=== DATA SHOWN ===

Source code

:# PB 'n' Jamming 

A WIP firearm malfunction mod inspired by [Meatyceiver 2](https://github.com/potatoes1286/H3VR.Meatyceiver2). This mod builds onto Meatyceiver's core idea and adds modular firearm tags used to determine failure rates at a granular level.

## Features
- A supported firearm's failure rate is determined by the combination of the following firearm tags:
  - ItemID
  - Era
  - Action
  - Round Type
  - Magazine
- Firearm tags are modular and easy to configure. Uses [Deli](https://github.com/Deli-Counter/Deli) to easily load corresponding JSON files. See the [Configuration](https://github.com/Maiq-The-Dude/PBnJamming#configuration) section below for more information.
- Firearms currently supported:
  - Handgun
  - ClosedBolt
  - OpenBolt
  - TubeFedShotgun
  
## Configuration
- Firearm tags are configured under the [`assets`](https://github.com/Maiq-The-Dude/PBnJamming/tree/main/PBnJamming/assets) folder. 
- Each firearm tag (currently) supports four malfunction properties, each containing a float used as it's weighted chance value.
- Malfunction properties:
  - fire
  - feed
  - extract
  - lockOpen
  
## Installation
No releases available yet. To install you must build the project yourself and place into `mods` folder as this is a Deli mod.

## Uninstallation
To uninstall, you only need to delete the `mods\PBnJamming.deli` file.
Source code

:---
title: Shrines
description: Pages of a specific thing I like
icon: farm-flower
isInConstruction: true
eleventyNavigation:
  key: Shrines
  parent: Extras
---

===

Beginning with the very first line of the records above, please retype each line through the one that has "## Configuration", and add nothing.

* _RESPONSE TO THE EXERCISE_:
Source code

:# PB 'n' Jamming 

A WIP firearm malfunction mod inspired by [Meatyceiver 2](https://github.com/potatoes1286/H3VR.Meatyceiver2). This mod builds onto Meatyceiver's core idea and adds modular firearm tags used to determine failure rates at a granular level.

## Features
- A supported firearm's failure rate is determined by the combination of the following firearm tags:
  - ItemID
  - Era
  - Action
  - Round Type
  - Magazine
- Firearm tags are modular and easy to configure. Uses [Deli](https://github.com/Deli-Counter/Deli) to easily load corresponding JSON files. See the [Configuration](https://github.com/Maiq-The-Dude/PBnJamming#configuration) section below for more information.
- Firearms currently supported:
  - Handgun
  - ClosedBolt
  - OpenBolt
  - TubeFedShotgun
  
## Configuration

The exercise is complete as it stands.